### Given records
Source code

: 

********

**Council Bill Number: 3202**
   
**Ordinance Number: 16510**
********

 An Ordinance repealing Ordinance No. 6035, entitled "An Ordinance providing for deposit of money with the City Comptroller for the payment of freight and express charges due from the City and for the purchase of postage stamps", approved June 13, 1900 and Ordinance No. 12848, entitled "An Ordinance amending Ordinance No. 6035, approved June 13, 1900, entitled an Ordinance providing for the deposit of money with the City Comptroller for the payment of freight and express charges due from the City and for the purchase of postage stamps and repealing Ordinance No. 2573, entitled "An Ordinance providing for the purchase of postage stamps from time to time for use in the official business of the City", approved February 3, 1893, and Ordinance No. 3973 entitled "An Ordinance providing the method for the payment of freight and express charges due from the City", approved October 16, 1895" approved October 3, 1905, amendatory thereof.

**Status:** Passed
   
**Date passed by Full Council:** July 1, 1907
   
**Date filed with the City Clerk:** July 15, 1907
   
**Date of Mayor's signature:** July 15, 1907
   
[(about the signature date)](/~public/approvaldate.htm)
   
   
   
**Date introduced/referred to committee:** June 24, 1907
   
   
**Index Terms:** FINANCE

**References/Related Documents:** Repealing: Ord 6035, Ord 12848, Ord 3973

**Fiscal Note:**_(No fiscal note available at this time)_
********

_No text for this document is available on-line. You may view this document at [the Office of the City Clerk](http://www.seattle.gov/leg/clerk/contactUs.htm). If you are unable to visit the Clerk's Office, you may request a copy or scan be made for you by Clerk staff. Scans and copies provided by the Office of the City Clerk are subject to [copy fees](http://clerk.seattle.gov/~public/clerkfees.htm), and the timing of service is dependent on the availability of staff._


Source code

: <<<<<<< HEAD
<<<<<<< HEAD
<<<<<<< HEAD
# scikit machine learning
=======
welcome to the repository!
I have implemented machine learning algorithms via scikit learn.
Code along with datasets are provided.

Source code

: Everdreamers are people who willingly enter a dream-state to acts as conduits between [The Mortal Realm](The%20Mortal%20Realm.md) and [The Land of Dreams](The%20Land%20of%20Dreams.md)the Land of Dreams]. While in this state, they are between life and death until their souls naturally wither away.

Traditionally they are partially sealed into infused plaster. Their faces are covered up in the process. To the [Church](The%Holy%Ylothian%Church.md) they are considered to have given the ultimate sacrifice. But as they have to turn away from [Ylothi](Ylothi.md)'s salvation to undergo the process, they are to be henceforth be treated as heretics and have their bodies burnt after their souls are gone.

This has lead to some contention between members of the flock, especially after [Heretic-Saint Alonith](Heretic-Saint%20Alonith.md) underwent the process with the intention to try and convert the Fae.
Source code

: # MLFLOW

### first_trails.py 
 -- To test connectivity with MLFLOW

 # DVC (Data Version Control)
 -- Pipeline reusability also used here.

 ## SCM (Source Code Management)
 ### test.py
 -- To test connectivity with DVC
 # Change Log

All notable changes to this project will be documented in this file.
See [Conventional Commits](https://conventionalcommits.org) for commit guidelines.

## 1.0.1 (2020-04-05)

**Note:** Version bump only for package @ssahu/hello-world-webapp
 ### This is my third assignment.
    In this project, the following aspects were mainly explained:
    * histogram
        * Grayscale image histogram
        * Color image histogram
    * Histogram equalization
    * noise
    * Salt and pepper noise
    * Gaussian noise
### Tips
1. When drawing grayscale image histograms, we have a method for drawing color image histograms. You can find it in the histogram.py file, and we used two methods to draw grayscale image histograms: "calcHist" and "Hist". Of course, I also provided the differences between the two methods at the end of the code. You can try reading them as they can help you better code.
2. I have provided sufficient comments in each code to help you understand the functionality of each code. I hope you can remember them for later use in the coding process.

### Exercise goal
Extract each line from the listing that holds the word "scikit".

### Output for this task
# scikit machine learning
I have implemented machine learning algorithms via scikit learn.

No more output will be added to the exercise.